En el momento, la noticia del nombramiento de Barros no pudo perturbarlo más. “No es porque era próximo a Karadima”, aseguró. En una carta al prelado, dijo estar dispuesto a trabajar con él si le respondía una pregunta: “¿Es verdadera la acusación de Juan Carlos Cruz?” Monseñor Barros lo llamó personalmente. “En diez minutos de conversación no fue capaz de decirme sí o no”, se recuerda el estudiante. De vuelta en Osorno, sondeó a los parroquianos y notó que algo andaba mal. Al no encontrar apoyo en el clero, los laicos decidieron organizarse solos. Le escribieron a Roma y movilizaron los medios de comunicación para evitar que Barros asumiera sus funciones.
Es una pérdida de tiempo. Sin embargo, el 21 de marzo de 2015, en Osorno, la misa de entronización se transformó en un alboroto. Católicos molestos entraron a la catedral y, frente a las cámaras, hiciero caer la mitra del nuevo obispo al empujarlo. Una mujer pequeña de cabellos blancos estaba entre las más vehementes. Ella le contó a Juan Carlos Claret que su nieto fue agredido sexualmente por un miembro de su familia y que la justicia dejó al agresor en libertad. “Comprendí, entonces, que Barros se había convertido en símbolo de la impunidad de todos los abusos sexuales a menores en el país -analizaba el laico-. Para las víctimas y sus familias, verlo era recordar al agresor puesto en libertad”.

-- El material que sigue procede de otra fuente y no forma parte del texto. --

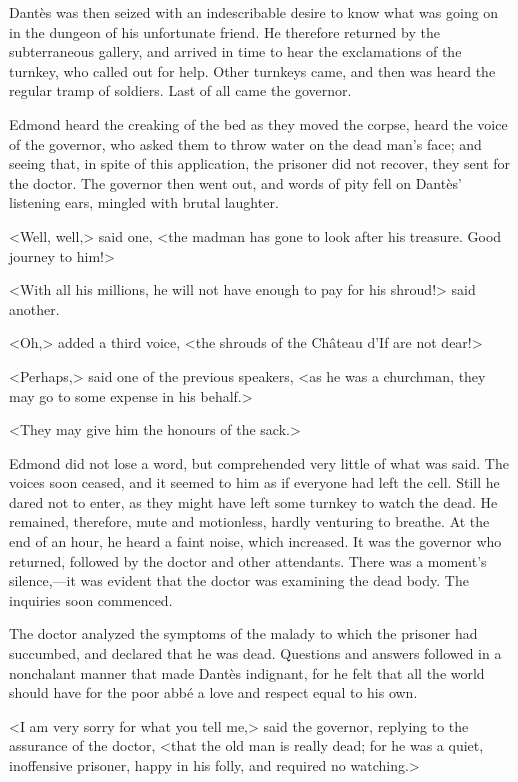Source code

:  Dantès was then seized with an indescribable desire to know what was going on in the dungeon of his unfortunate friend. He therefore returned by the subterraneous gallery, and arrived in time to hear the exclamations of the turnkey, who called out for help. Other turnkeys came, and then was heard the regular tramp of soldiers. Last of all came the governor. 

 Edmond heard the creaking of the bed as they moved the corpse, heard the voice of the governor, who asked them to throw water on the dead man's face; and seeing that, in spite of this application, the prisoner did not recover, they sent for the doctor. The governor then went out, and words of pity fell on Dantès' listening ears, mingled with brutal laughter. 

 <Well, well,> said one, <the madman has gone to look after his treasure. Good journey to him!> 

 <With all his millions, he will not have enough to pay for his shroud!> said another. 

 <Oh,> added a third voice, <the shrouds of the Château d'If are not dear!>

<Perhaps,> said one of the previous speakers, <as he was a churchman, they may go to some expense in his behalf.> 

 <They may give him the honours of the sack.> 

 Edmond did not lose a word, but comprehended very little of what was said. The voices soon ceased, and it seemed to him as if everyone had left the cell. Still he dared not to enter, as they might have left some turnkey to watch the dead. He remained, therefore, mute and motionless, hardly venturing to breathe. At the end of an hour, he heard a faint noise, which increased. It was the governor who returned, followed by the doctor and other attendants. There was a moment's silence,—it was evident that the doctor was examining the dead body. The inquiries soon commenced. 

 The doctor analyzed the symptoms of the malady to which the prisoner had succumbed, and declared that he was dead. Questions and answers followed in a nonchalant manner that made Dantès indignant, for he felt that all the world should have for the poor abbé a love and respect equal to his own. 

 <I am very sorry for what you tell me,> said the governor, replying to the assurance of the doctor, <that the old man is really dead; for he was a quiet, inoffensive prisoner, happy in his folly, and required no watching.> 

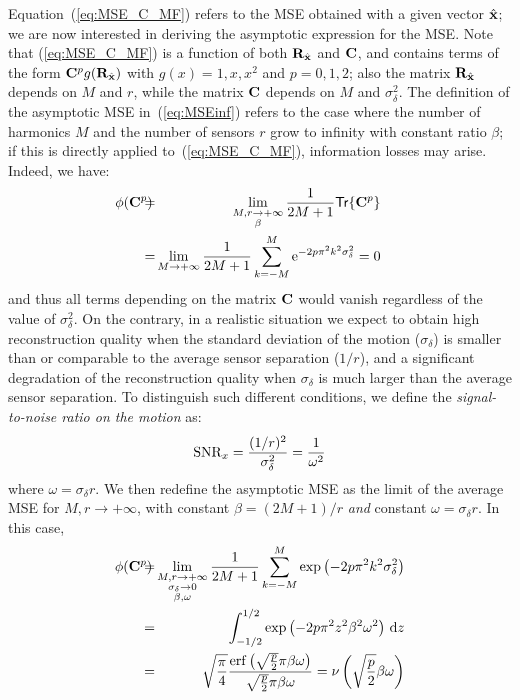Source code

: \documentclass[final, a4paper]{IEEEtran}
\newcommand{\ee}{{\rm e}}
\newcommand{\erf}{{\rm erf}}
\newcommand{\xv}{{\bf x}}
\newcommand{\Cm}{{\bf C}}
\newcommand{\Rm}{{\bf R}}
\def\xvh{{\hat{\xv}}}
\def\trace{\mathsf{Tr}}
\def\non{\nonumber\\}
\def\limbeta{\lim_{\substack{M,r\rightarrow +\infty \\\beta}}}
\def\limbetaomega{\lim_{\substack{M,r\rightarrow +\infty \\ \sigma_\delta\rightarrow 0
                         \\\beta, \omega}}}
\begin{document}
Equation~(\ref{eq:MSE_C_MF}) refers to the MSE obtained with a given
vector $\xvh$; we are now interested in deriving the asymptotic
expression for the MSE.
Note that (\ref{eq:MSE_C_MF}) is a function of both $\Rm_\xvh$ and $\Cm$, and
contains terms of the form
$\Cm^pg(\Rm_\xvh)$ with $g(x)=1,x,x^2$ and $p=0,1,2$;
also the matrix $\Rm_\xvh$ depends on $M$ and $r$, while the matrix
$\Cm$ depends on $M$ and $\sigma^2_\delta$.
The definition of the asymptotic MSE in~(\ref{eq:MSEinf}) refers to
the case where the number of harmonics $M$ and the number of sensors $r$ grow
to infinity with constant ratio $\beta$; if this is directly applied
to~(\ref{eq:MSE_C_MF}), information losses may arise. Indeed, we
have:
\begin{eqnarray}
\hspace{-6mm} \phi(\Cm^p) \hspace{-3mm} &= &\hspace{-3mm} \limbeta \frac{1}{2M+1}\trace\{\Cm^p\}\non
\hspace{-3mm} & =&\hspace{-3mm} \lim_{M\rightarrow +\infty}  \frac{1}{2M+1}
\sum_{k=-M}^M \ee^{-2p\pi^2 k^2 \sigma^2_\delta}=0
\end{eqnarray}
and thus all terms depending on the matrix $\Cm$ would vanish
regardless of the value of $\sigma^2_\delta$. On the contrary, in a
realistic situation we expect to obtain high reconstruction quality
when the standard deviation of the motion ($\sigma_\delta$) is
smaller than or comparable to the average sensor separation ($1/r$),
and a significant degradation of the reconstruction quality when
$\sigma_\delta$ is much larger than the average sensor separation.
To distinguish such different conditions, we define the {\em
signal-to-noise ratio on the motion} as:
\[ {\rm SNR}_{x} =\frac{(1/r)^2}{\sigma^2_\delta} = \frac{1}{\omega^2}\]
where $\omega=\sigma_\delta r$.
We then redefine the asymptotic MSE as the limit of the average MSE
for $M,r\rightarrow+\infty$, with constant $\beta=(2M+1)/r$ {\em and} constant
$\omega=\sigma_{\delta} r$.
In this case,
\begin{eqnarray}
\phi(\Cm^p)
\hspace{-3mm}&=& \hspace{-3mm}\limbetaomega \frac{1}{2M+1} \sum_{k=-M}^M \exp\left(-2p\pi^2 k^2 \sigma^2_\delta\right) \non
\hspace{-3mm}&=& \hspace{-3mm}\int_{-1/2}^{1/2} \exp\left(-2p\pi^2 z^2 \beta^2\omega^2\right) \dd z \non
\hspace{-3mm}&=& \hspace{-3mm}\sqrt{\frac{\pi}{4}}\frac{\erf\left(\sqrt{\frac{p}{2}}\pi\beta\omega\right)}{\sqrt{\frac{p}{2}}\pi\beta\omega}
=\nu\left(\sqrt{\frac{p}{2}} \beta\omega\right)
\label{eq:limit_Mp}
\end{eqnarray}
\end{document}
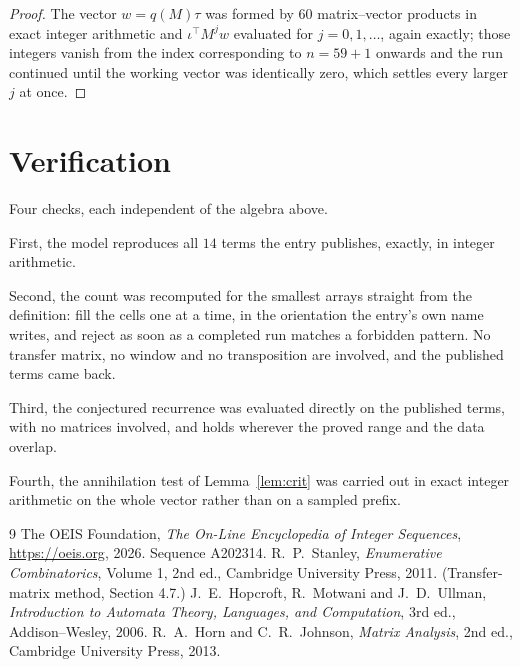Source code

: \documentclass[11pt,a4paper]{article}
\theoremstyle{plain}
\theoremstyle{definition}
\begin{document}
\begin{proof}
The vector $w=q(M)\tau$ was formed by $60$ matrix--vector products in exact integer
arithmetic and $\iota^{\!\top}M^{j}w$ evaluated for $j=0,1,\dots$, again exactly; those
integers vanish from the index corresponding to $n=59+1$ onwards and the run continued
until the working vector was identically zero, which settles every larger $j$ at once.
\end{proof}

\section{Verification}

Four checks, each independent of the algebra above.

First, the model reproduces all $14$ terms the entry publishes, exactly, in integer
arithmetic.

Second, the count was recomputed for the smallest arrays straight from the definition: fill the
cells one at a time, in the orientation the entry's own name writes, and reject as soon as a
completed run matches a forbidden pattern. No transfer matrix, no window and no transposition
are involved, and the published terms came back.

Third, the conjectured recurrence was evaluated directly on the published terms, with no
matrices involved, and holds wherever the proved range and the data overlap.

Fourth, the annihilation test of Lemma~\ref{lem:crit} was carried out in exact integer
arithmetic on the whole vector rather than on a sampled prefix.

\begin{thebibliography}{9}
 The OEIS Foundation, \emph{The On-Line Encyclopedia of Integer
Sequences}, \url{https://oeis.org}, 2026. Sequence A202314.
 R.~P.~Stanley, \emph{Enumerative Combinatorics}, Volume 1, 2nd ed.,
Cambridge University Press, 2011. (Transfer-matrix method, Section 4.7.)
 J.~E.~Hopcroft, R.~Motwani and J.~D.~Ullman, \emph{Introduction to Automata
Theory, Languages, and Computation}, 3rd ed., Addison--Wesley, 2006.
 R.~A.~Horn and C.~R.~Johnson, \emph{Matrix Analysis}, 2nd ed., Cambridge
University Press, 2013.
\end{thebibliography}
\end{document}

“El Vaticano estaba al corriente de todo”
Durante tres años, los católicos de Osorno, que no se conformaron con la presencia de Juan Barros, le hicieron la vida difícil. La movilización terminó por apagarse, eso hasta que la presencia del obispo al lado del papa durante su visita, en enero 2018, y las acusaciones de “calumnia” lanzadas por Francisco hacia los detractores del prelado, les devolvieron el impulso y desencadenaron la crisis actual.

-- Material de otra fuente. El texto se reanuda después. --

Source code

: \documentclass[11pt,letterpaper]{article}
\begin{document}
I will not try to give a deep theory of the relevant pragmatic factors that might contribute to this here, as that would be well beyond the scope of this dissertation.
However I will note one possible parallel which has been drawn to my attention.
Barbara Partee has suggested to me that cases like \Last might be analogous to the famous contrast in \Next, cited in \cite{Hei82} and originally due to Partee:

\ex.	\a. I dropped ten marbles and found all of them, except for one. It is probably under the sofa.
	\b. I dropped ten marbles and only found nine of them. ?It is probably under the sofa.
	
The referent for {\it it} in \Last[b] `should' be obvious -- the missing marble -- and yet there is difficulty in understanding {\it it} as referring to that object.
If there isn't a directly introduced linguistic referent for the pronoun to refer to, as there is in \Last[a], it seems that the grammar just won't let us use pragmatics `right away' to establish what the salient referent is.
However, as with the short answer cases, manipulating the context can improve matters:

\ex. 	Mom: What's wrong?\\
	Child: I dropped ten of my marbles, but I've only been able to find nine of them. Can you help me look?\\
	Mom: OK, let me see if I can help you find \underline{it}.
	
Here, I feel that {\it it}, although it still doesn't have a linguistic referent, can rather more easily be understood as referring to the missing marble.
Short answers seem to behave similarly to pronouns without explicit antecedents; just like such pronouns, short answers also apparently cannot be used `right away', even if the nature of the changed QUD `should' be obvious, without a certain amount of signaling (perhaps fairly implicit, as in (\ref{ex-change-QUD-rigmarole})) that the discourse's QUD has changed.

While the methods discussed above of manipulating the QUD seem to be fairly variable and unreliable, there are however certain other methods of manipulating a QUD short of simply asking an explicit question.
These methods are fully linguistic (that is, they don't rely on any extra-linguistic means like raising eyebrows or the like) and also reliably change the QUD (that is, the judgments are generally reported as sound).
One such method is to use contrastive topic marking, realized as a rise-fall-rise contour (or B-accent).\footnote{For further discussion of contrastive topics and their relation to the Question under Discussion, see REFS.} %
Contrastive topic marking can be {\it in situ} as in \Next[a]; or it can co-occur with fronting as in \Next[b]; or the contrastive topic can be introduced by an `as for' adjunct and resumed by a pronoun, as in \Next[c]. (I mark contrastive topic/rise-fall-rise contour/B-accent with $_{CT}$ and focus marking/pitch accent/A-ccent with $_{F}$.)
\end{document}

Hoy día, Juan Carlos Claret no espera gran cosa de la Santa Sede. El estudiante está convencido que “el Vaticano estaba al corriente de todo: los abusos, el camuflaje, la destrucción de la prueba”. “Lo que nosotros denunciamos -concluye- es que, en esta Iglesia elitista, el poder viene desde arriba. No peleo por tener un obispo irreprochable al cual obedecer, sino para que decidamos por nosotros mismos. Se trata de ser adultos en la fe. No de reforzar la institución que nos ha conducido a la crisis”.

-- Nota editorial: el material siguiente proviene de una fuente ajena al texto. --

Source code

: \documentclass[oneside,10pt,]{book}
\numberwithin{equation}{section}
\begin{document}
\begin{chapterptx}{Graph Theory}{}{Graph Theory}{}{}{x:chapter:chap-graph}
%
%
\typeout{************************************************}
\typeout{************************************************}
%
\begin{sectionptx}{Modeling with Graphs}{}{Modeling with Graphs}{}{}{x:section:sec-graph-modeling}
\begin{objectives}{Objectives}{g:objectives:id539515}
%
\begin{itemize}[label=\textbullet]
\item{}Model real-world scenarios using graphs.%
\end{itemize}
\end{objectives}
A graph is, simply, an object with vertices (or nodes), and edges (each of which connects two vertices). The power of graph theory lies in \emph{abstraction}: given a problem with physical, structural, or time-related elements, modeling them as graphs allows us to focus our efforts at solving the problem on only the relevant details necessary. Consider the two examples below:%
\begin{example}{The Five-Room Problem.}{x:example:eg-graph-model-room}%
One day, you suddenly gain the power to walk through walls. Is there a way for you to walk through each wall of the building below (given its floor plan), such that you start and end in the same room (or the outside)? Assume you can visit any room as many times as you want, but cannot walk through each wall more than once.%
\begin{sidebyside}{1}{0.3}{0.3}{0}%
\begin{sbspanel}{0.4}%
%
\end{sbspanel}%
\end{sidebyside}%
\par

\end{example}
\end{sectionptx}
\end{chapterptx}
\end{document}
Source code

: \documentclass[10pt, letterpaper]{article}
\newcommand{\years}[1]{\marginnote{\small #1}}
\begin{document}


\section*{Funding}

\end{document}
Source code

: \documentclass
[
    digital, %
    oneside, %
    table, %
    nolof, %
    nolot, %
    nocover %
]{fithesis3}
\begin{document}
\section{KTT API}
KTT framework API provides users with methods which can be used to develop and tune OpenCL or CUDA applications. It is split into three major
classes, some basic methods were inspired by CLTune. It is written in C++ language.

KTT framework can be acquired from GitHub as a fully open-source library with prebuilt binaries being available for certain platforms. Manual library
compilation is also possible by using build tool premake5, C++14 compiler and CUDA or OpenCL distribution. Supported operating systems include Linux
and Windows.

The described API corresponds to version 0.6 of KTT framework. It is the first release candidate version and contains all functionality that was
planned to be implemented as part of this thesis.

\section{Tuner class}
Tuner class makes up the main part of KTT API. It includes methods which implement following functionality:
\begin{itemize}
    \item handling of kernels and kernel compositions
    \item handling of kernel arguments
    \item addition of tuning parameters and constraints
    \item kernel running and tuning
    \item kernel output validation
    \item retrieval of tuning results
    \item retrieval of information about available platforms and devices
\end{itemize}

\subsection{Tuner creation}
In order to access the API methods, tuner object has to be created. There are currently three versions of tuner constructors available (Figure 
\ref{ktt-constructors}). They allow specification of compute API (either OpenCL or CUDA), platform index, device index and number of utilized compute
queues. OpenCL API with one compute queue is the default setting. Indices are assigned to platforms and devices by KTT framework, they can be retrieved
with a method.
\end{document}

James Hamilton, Juan Carlos Cruz y José Andrés Murillo, los tres hombres recibidos en Roma por el papa, no han terminado con esta historia. Ellos esperan que el tribunal de apelación se pronuncie sobre la reparación que reclaman en la diócesis de Santiago. Maduran ahora un nuevo proceso penal, esta vez dirigido contra los mecanismos de camuflaje y de protección de sus responsables.
Estos últimos, “nada aprendieron. Continúan aún hoy día mintiendo y buscando atenuar la gravedad de los hechos”, acusa su abogado, Juan Pablo Hermosilla. Este cuenta con utilizar las cartas acusadoras del papa Francisco a los obispos y a los católicos chilenos. “Por un lado, la diócesis dice que nada han encubierto, por otro, su superior jerárquico, el papa, habla de una cultura de camuflaje”, dice con ironía Hermosilla.
En cuanto a sus clientes, afirma que, a pesar de todos los obstáculos puestos en su camino, “finalmente demostraron que se puede afrontar el poder sin salir destruido. Tuvieron éxito y lograron estar bien”. Con noventa años, siendo decano del colegio cardenalicio, el antiguo nuncio Angelo Sodano vive su retiro apacible en Roma. A sus ochenta y ocho años, Fernando Karadima purga su pena de “penitencia y rezo” en el hogar San José de la congregación de Santa Teresa Jornet, en Lo Barnechea, en las afueras de Santiago.